Sanjiv Puri has also put in place an ‘ITC Next’ strategy, which is focussed on healthier margins, agile innovation, asset-right strategy, including developing new routes to market, and a future-ready product portfolio.
The company is diversified, which limits its risk. The firm has a dominant position in various categories--from snacks to spices, from biscuits to branded atta, from noodles to dairy, from chocolates to coffee, from deodorants to hand and body wash, from hygiene products to floor cleaners as well as notebooks and agarbattis (the last two being sectors where none of the Indian or multinational brands can claim to be present).
Hotels Regain Business
ITC’s hotels business is slowly coming around. The management has started on an asset-right strategy that provides enhanced focus and impetus on management contracts. In fact, this has been instrumental in substantially reducing the hotel business’s capital intensity.
ITC is also innovating on its offerings with unique packages to increase revenues, such as staycation packages and in-home dining experiences given its reputation in cuisines.
There is still lot to do and with the pandemic not over yet, any further restriction could change the revenue equation as this is a highly capital-intensive business.
Financial Prowess
During the three years from FY17 to FY20, ITC’s earnings per share has grown at 47 per cent, while return on capital employed (ROCE) moved up from 61 per cent to 72 per cent in the same period. Besides, ITC’s ESG (environmental, social and governance) overhang is reducing. “We are positive on the outlook for ITC despite ongoing structural headwinds (especially from ESG and slowing tobacco consumption).
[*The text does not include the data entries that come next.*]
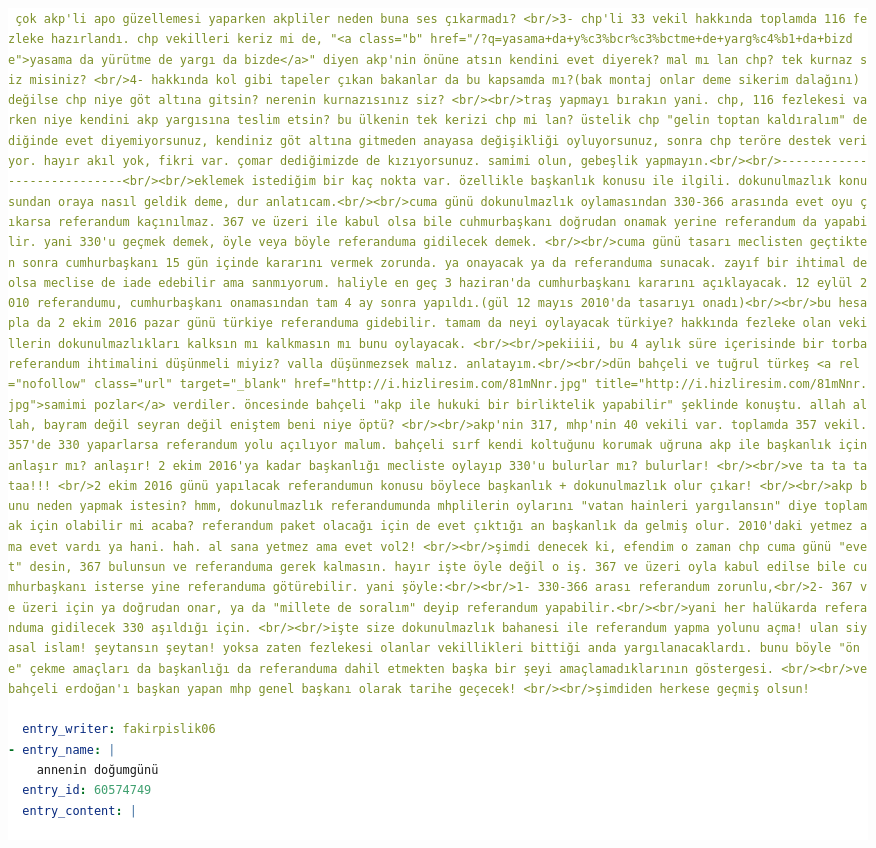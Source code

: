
 ```yaml
 çok akp'li apo güzellemesi yaparken akpliler neden buna ses çıkarmadı? <br/>3- chp'li 33 vekil hakkında toplamda 116 fezleke hazırlandı. chp vekilleri keriz mi de, "<a class="b" href="/?q=yasama+da+y%c3%bcr%c3%bctme+de+yarg%c4%b1+da+bizde">yasama da yürütme de yargı da bizde</a>" diyen akp'nin önüne atsın kendini evet diyerek? mal mı lan chp? tek kurnaz siz misiniz? <br/>4- hakkında kol gibi tapeler çıkan bakanlar da bu kapsamda mı?(bak montaj onlar deme sikerim dalağını) değilse chp niye göt altına gitsin? nerenin kurnazısınız siz? <br/><br/>traş yapmayı bırakın yani. chp, 116 fezlekesi varken niye kendini akp yargısına teslim etsin? bu ülkenin tek kerizi chp mi lan? üstelik chp "gelin toptan kaldıralım" dediğinde evet diyemiyorsunuz, kendiniz göt altına gitmeden anayasa değişikliği oyluyorsunuz, sonra chp teröre destek veriyor. hayır akıl yok, fikri var. çomar dediğimizde de kızıyorsunuz. samimi olun, gebeşlik yapmayın.<br/><br/>----------------------------<br/><br/>eklemek istediğim bir kaç nokta var. özellikle başkanlık konusu ile ilgili. dokunulmazlık konusundan oraya nasıl geldik deme, dur anlatıcam.<br/><br/>cuma günü dokunulmazlık oylamasından 330-366 arasında evet oyu çıkarsa referandum kaçınılmaz. 367 ve üzeri ile kabul olsa bile cuhmurbaşkanı doğrudan onamak yerine referandum da yapabilir. yani 330'u geçmek demek, öyle veya böyle referanduma gidilecek demek. <br/><br/>cuma günü tasarı meclisten geçtikten sonra cumhurbaşkanı 15 gün içinde kararını vermek zorunda. ya onayacak ya da referanduma sunacak. zayıf bir ihtimal de olsa meclise de iade edebilir ama sanmıyorum. haliyle en geç 3 haziran'da cumhurbaşkanı kararını açıklayacak. 12 eylül 2010 referandumu, cumhurbaşkanı onamasından tam 4 ay sonra yapıldı.(gül 12 mayıs 2010'da tasarıyı onadı)<br/><br/>bu hesapla da 2 ekim 2016 pazar günü türkiye referanduma gidebilir. tamam da neyi oylayacak türkiye? hakkında fezleke olan vekillerin dokunulmazlıkları kalksın mı kalkmasın mı bunu oylayacak. <br/><br/>pekiiii, bu 4 aylık süre içerisinde bir torba referandum ihtimalini düşünmeli miyiz? valla düşünmezsek malız. anlatayım.<br/><br/>dün bahçeli ve tuğrul türkeş <a rel="nofollow" class="url" target="_blank" href="http://i.hizliresim.com/81mNnr.jpg" title="http://i.hizliresim.com/81mNnr.jpg">samimi pozlar</a> verdiler. öncesinde bahçeli "akp ile hukuki bir birliktelik yapabilir" şeklinde konuştu. allah allah, bayram değil seyran değil eniştem beni niye öptü? <br/><br/>akp'nin 317, mhp'nin 40 vekili var. toplamda 357 vekil. 357'de 330 yaparlarsa referandum yolu açılıyor malum. bahçeli sırf kendi koltuğunu korumak uğruna akp ile başkanlık için anlaşır mı? anlaşır! 2 ekim 2016'ya kadar başkanlığı mecliste oylayıp 330'u bulurlar mı? bulurlar! <br/><br/>ve ta ta ta taa!!! <br/>2 ekim 2016 günü yapılacak referandumun konusu böylece başkanlık + dokunulmazlık olur çıkar! <br/><br/>akp bunu neden yapmak istesin? hmm, dokunulmazlık referandumunda mhplilerin oylarını "vatan hainleri yargılansın" diye toplamak için olabilir mi acaba? referandum paket olacağı için de evet çıktığı an başkanlık da gelmiş olur. 2010'daki yetmez ama evet vardı ya hani. hah. al sana yetmez ama evet vol2! <br/><br/>şimdi denecek ki, efendim o zaman chp cuma günü "evet" desin, 367 bulunsun ve referanduma gerek kalmasın. hayır işte öyle değil o iş. 367 ve üzeri oyla kabul edilse bile cumhurbaşkanı isterse yine referanduma götürebilir. yani şöyle:<br/><br/>1- 330-366 arası referandum zorunlu,<br/>2- 367 ve üzeri için ya doğrudan onar, ya da "millete de soralım" deyip referandum yapabilir.<br/><br/>yani her halükarda referanduma gidilecek 330 aşıldığı için. <br/><br/>işte size dokunulmazlık bahanesi ile referandum yapma yolunu açma! ulan siyasal islam! şeytansın şeytan! yoksa zaten fezlekesi olanlar vekillikleri bittiği anda yargılanacaklardı. bunu böyle "öne" çekme amaçları da başkanlığı da referanduma dahil etmekten başka bir şeyi amaçlamadıklarının göstergesi. <br/><br/>ve bahçeli erdoğan'ı başkan yapan mhp genel başkanı olarak tarihe geçecek! <br/><br/>şimdiden herkese geçmiş olsun!
   
  entry_writer: fakirpislik06
- entry_name: |
    annenin doğumgünü
  entry_id: 60574749
  entry_content: |
    
```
We expect a moderate cigarette tax environment over the medium term, which will support higher cigarette business profit growth versus the past five years. We believe the recent budget adds to our confidence in an environment of moderate taxation in the medium term, which allays one of the overhangs on the stock and should increase investor confidence. Valuation remains reasonably attractive, even adjusting for ESG,” says a recent Morgan Stanley India report.